On savait les Turcs très forts, il va falloir désormais compter également avec leur longévité. La justice turque vient de requérir pas moins de 1900 années de prison contre Fethullah Gülen, l’opposant au régime de Recep Tayyip Erdogan, accusé d’avoir fomenté le putsch raté du 15 juillet. Cette peine s’ajouterait, pour faire bonne mesure, à deux condamnations à vie, au cas où il en réchapperait. Étant donné la façon dont le président turc est en train de prendre un ascendant absolu sur le pays, je ne serais pas étonné qu’il mijote une modification de la constitution destinée non seulement à étendre ses pouvoirs dans le sens d’une dictature, mais de la faire durer aussi longtemps que possible.

Et pourquoi ne pas se faire nommer président à vie, et même à deux vies consécutives, plus un petit rabiot d’un siècle ou deux si affinités ? Il me semble que la dernière fois qu’il a été question de pouvoir millénaire, il s’agissait d’établir celui du troisième Reich, alors dirigé par un certain Adolf Hitler. Enfin, je dis ça, mais c’est parce que je n’habite pas en Turquie, où le fait de critiquer le régime, ou simplement d’y penser semble passible de peines de prison incompressibles. À tel point que les geôles du pays sont en train de subir une crise du logement sans précédent et que le pouvoir n’a plus d’autre choix que de libérer les détenus de droit commun pour faire de la place aux opposants politiques, réels ou supposés. C’est ainsi que 38 000 personnes vont sortir de prison, bien que leur condamnation ne soit pas amnistiée. Un peu d’arithmétique permet de savoir que le régime a donc l’intention d’arrêter encore environ 15 000 personnes soupçonnées d’avoir participé au coup d’État, ou plus prosaïquement de ne pas soutenir Erdogan avec suffisamment de zèle, en plus des 35 000 déjà embastillées, dont 11 600 n’ont pas été gardées. Vous suivez ?

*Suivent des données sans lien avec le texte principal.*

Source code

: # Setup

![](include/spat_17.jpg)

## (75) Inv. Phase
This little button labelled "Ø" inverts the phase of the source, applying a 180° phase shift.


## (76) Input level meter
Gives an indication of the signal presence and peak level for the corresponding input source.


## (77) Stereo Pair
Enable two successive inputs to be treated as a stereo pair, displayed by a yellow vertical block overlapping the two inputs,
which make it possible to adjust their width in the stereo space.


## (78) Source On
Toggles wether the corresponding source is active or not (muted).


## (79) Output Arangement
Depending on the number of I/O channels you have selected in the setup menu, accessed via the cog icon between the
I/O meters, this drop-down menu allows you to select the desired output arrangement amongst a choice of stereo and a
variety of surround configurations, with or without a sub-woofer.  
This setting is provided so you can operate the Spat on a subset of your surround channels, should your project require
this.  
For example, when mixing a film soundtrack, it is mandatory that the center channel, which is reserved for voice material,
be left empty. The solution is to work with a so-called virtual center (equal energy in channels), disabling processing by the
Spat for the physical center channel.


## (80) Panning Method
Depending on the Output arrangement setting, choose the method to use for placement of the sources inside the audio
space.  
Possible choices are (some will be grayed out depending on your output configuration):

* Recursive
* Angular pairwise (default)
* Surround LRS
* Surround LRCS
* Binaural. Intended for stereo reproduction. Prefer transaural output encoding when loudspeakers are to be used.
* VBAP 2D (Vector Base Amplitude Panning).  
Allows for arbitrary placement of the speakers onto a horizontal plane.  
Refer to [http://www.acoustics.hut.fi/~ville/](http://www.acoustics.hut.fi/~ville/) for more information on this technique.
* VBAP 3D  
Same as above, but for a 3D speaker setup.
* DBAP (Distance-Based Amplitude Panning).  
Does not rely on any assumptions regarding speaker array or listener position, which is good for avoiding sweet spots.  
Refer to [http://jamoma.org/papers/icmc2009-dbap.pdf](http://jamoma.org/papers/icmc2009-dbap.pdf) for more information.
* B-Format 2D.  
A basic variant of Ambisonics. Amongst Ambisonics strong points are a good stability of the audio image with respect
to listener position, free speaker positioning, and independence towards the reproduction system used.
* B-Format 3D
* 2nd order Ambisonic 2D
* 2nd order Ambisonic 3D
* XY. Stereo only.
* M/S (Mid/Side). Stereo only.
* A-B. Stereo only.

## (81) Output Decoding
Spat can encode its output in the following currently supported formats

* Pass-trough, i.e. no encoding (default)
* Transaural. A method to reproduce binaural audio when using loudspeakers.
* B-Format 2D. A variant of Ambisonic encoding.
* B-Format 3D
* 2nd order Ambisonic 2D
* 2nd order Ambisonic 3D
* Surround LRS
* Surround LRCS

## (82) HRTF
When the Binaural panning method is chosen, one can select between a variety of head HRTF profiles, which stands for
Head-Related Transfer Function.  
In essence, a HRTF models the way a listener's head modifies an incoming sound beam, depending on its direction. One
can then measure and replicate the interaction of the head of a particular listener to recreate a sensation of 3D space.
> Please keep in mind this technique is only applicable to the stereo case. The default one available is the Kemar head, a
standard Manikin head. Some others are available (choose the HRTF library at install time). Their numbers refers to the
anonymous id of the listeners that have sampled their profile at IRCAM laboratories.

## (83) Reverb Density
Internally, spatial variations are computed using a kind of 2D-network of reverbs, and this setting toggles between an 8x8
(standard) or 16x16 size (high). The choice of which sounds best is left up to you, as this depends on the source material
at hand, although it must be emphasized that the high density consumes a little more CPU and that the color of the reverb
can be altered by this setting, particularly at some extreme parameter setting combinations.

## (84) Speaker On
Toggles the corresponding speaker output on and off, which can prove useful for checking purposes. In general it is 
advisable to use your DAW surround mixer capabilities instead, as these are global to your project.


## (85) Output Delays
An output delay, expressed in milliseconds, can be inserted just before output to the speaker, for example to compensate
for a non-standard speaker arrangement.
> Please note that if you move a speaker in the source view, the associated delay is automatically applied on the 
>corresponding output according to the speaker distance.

Monsieur Erdogan pourrait finir par se trouver confronté à une difficulté : à force de pratiquer des purges dans l’administration, il pourrait finir par manquer de fonctionnaires. Il vient encore de renvoyer 2300 policiers suspects de sympathie avec Monsieur Gülen, cependant que des milliers d’écoles et d’associations ont été fermées. Il est vrai que l’éducation et la culture sont le cadet des soucis de l’autocrate, plus préoccupé par la recherche de soutiens à l’extérieur du côté de son homologue, Wladimir Poutine, pour compenser les critiques venues d’Europe ou des États-Unis, à vrai dire très peu dissuasives. Les choses pourraient changer si le stock d’armes nucléaires américaines en Turquie venait à être menacé. Le ou la prochaine présidente pourrait alors siffler la fin de la récréation.